How to complete this task>
All the lines below need to be output exactly, apart from any images.

Saved entries>
*** Begin section ***

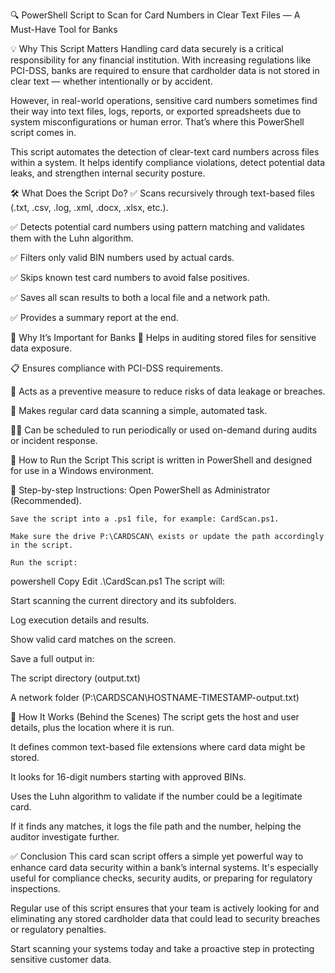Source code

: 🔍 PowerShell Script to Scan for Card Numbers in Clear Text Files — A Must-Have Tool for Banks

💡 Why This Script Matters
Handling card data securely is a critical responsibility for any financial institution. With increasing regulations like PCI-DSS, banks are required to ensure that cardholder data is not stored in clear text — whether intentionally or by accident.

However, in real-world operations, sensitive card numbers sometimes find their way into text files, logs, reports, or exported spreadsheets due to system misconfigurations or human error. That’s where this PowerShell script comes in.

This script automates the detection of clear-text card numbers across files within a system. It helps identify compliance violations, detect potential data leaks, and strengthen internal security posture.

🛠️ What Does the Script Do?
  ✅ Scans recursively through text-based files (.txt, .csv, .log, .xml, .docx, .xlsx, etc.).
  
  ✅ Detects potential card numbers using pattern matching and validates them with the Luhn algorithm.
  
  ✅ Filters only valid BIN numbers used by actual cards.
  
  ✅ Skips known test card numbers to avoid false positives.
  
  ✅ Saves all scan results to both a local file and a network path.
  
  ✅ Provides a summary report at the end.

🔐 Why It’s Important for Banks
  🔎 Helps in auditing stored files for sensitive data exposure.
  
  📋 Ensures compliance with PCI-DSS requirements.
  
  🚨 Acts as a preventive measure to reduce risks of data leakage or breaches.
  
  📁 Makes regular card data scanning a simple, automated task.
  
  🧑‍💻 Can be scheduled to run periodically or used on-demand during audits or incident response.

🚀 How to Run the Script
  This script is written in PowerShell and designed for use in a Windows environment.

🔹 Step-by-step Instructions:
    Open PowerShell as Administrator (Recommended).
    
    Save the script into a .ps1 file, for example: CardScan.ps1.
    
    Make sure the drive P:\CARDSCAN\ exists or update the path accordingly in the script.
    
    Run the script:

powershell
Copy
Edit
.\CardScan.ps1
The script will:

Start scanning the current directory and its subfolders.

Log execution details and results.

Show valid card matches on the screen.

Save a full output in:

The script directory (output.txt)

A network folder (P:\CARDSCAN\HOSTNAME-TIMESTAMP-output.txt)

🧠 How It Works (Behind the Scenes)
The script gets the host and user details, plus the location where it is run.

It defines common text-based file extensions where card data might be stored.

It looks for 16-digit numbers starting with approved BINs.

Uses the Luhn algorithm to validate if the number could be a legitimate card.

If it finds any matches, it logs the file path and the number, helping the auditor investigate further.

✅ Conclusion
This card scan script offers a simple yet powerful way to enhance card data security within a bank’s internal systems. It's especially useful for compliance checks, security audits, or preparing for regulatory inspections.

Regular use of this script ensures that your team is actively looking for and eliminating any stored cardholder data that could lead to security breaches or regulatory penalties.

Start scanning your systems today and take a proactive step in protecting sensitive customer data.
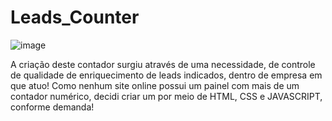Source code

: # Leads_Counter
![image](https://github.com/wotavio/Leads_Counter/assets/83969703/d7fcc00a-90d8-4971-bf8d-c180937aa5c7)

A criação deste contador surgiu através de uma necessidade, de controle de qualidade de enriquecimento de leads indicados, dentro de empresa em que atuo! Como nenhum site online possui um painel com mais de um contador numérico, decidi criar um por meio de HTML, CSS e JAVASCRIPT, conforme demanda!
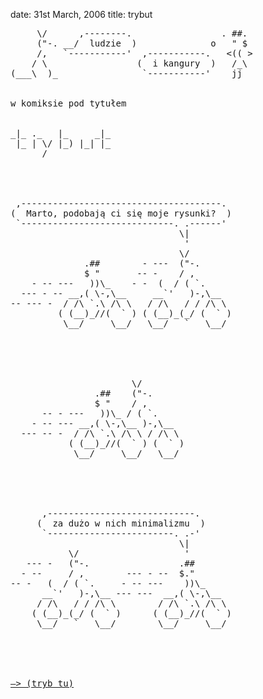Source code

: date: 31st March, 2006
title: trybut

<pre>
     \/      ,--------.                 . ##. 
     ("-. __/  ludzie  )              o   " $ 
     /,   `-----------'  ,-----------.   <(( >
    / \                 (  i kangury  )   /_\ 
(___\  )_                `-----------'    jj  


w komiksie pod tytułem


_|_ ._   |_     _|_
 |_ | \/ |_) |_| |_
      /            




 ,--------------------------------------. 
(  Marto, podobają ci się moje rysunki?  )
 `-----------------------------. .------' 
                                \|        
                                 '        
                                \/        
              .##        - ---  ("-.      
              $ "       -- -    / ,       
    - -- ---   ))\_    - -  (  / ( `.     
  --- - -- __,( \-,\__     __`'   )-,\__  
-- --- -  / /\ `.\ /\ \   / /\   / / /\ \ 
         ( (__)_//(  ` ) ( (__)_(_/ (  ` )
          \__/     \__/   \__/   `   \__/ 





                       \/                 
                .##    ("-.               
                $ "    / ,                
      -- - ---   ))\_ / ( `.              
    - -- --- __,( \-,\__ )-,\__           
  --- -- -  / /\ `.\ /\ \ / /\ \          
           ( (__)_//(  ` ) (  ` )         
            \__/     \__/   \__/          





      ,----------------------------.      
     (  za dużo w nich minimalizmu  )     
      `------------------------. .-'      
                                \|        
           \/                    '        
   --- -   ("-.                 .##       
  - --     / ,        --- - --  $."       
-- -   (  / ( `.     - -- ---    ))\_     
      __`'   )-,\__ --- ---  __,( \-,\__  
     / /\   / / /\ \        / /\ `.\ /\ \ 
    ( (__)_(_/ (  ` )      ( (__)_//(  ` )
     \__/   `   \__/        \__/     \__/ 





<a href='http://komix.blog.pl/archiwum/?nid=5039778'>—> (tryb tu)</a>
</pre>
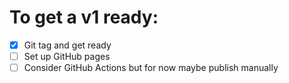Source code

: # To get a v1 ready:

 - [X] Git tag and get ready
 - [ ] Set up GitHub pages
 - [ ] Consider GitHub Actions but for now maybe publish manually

*** End section ***

Answer to this problem>
Source code

: 🔍 PowerShell Script to Scan for Card Numbers in Clear Text Files — A Must-Have Tool for Banks

💡 Why This Script Matters
Handling card data securely is a critical responsibility for any financial institution. With increasing regulations like PCI-DSS, banks are required to ensure that cardholder data is not stored in clear text — whether intentionally or by accident.

However, in real-world operations, sensitive card numbers sometimes find their way into text files, logs, reports, or exported spreadsheets due to system misconfigurations or human error. That’s where this PowerShell script comes in.

This script automates the detection of clear-text card numbers across files within a system. It helps identify compliance violations, detect potential data leaks, and strengthen internal security posture.

🛠️ What Does the Script Do?
  ✅ Scans recursively through text-based files (.txt, .csv, .log, .xml, .docx, .xlsx, etc.).
  
  ✅ Detects potential card numbers using pattern matching and validates them with the Luhn algorithm.
  
  ✅ Filters only valid BIN numbers used by actual cards.
  
  ✅ Skips known test card numbers to avoid false positives.
  
  ✅ Saves all scan results to both a local file and a network path.
  
  ✅ Provides a summary report at the end.

🔐 Why It’s Important for Banks
  🔎 Helps in auditing stored files for sensitive data exposure.
  
  📋 Ensures compliance with PCI-DSS requirements.
  
  🚨 Acts as a preventive measure to reduce risks of data leakage or breaches.
  
  📁 Makes regular card data scanning a simple, automated task.
  
  🧑‍💻 Can be scheduled to run periodically or used on-demand during audits or incident response.

🚀 How to Run the Script
  This script is written in PowerShell and designed for use in a Windows environment.

🔹 Step-by-step Instructions:
    Open PowerShell as Administrator (Recommended).
    
    Save the script into a .ps1 file, for example: CardScan.ps1.
    
    Make sure the drive P:\CARDSCAN\ exists or update the path accordingly in the script.
    
    Run the script:

powershell
Copy
Edit
.\CardScan.ps1
The script will:

Start scanning the current directory and its subfolders.

Log execution details and results.

Show valid card matches on the screen.

Save a full output in:

The script directory (output.txt)

A network folder (P:\CARDSCAN\HOSTNAME-TIMESTAMP-output.txt)

🧠 How It Works (Behind the Scenes)
The script gets the host and user details, plus the location where it is run.

It defines common text-based file extensions where card data might be stored.

It looks for 16-digit numbers starting with approved BINs.

Uses the Luhn algorithm to validate if the number could be a legitimate card.

If it finds any matches, it logs the file path and the number, helping the auditor investigate further.

✅ Conclusion
This card scan script offers a simple yet powerful way to enhance card data security within a bank’s internal systems. It's especially useful for compliance checks, security audits, or preparing for regulatory inspections.

Regular use of this script ensures that your team is actively looking for and eliminating any stored cardholder data that could lead to security breaches or regulatory penalties.

Start scanning your systems today and take a proactive step in protecting sensitive customer data.
Source code

: # Leads_Counter
![image](https://github.com/wotavio/Leads_Counter/assets/83969703/d7fcc00a-90d8-4971-bf8d-c180937aa5c7)

A criação deste contador surgiu através de uma necessidade, de controle de qualidade de enriquecimento de leads indicados, dentro de empresa em que atuo! Como nenhum site online possui um painel com mais de um contador numérico, decidi criar um por meio de HTML, CSS e JAVASCRIPT, conforme demanda!
Source code

: date: 31st March, 2006
title: trybut

<pre>
     \/      ,--------.                 . ##. 
     ("-. __/  ludzie  )              o   " $ 
     /,   `-----------'  ,-----------.   <(( >
    / \                 (  i kangury  )   /_\ 
(___\  )_                `-----------'    jj  


w komiksie pod tytułem


_|_ ._   |_     _|_
 |_ | \/ |_) |_| |_
      /            




 ,--------------------------------------. 
(  Marto, podobają ci się moje rysunki?  )
 `-----------------------------. .------' 
                                \|        
                                 '        
                                \/        
              .##        - ---  ("-.      
              $ "       -- -    / ,       
    - -- ---   ))\_    - -  (  / ( `.     
  --- - -- __,( \-,\__     __`'   )-,\__  
-- --- -  / /\ `.\ /\ \   / /\   / / /\ \ 
         ( (__)_//(  ` ) ( (__)_(_/ (  ` )
          \__/     \__/   \__/   `   \__/ 





                       \/                 
                .##    ("-.               
                $ "    / ,                
      -- - ---   ))\_ / ( `.              
    - -- --- __,( \-,\__ )-,\__           
  --- -- -  / /\ `.\ /\ \ / /\ \          
           ( (__)_//(  ` ) (  ` )         
            \__/     \__/   \__/          





      ,----------------------------.      
     (  za dużo w nich minimalizmu  )     
      `------------------------. .-'      
                                \|        
           \/                    '        
   --- -   ("-.                 .##       
  - --     / ,        --- - --  $."       
-- -   (  / ( `.     - -- ---    ))\_     
      __`'   )-,\__ --- ---  __,( \-,\__  
     / /\   / / /\ \        / /\ `.\ /\ \ 
    ( (__)_(_/ (  ` )      ( (__)_//(  ` )
     \__/   `   \__/        \__/     \__/ 





<a href='http://komix.blog.pl/archiwum/?nid=5039778'>—> (tryb tu)</a>
</pre>
Source code

: # To get a v1 ready:

 - [X] Git tag and get ready
 - [ ] Set up GitHub pages
 - [ ] Consider GitHub Actions but for now maybe publish manually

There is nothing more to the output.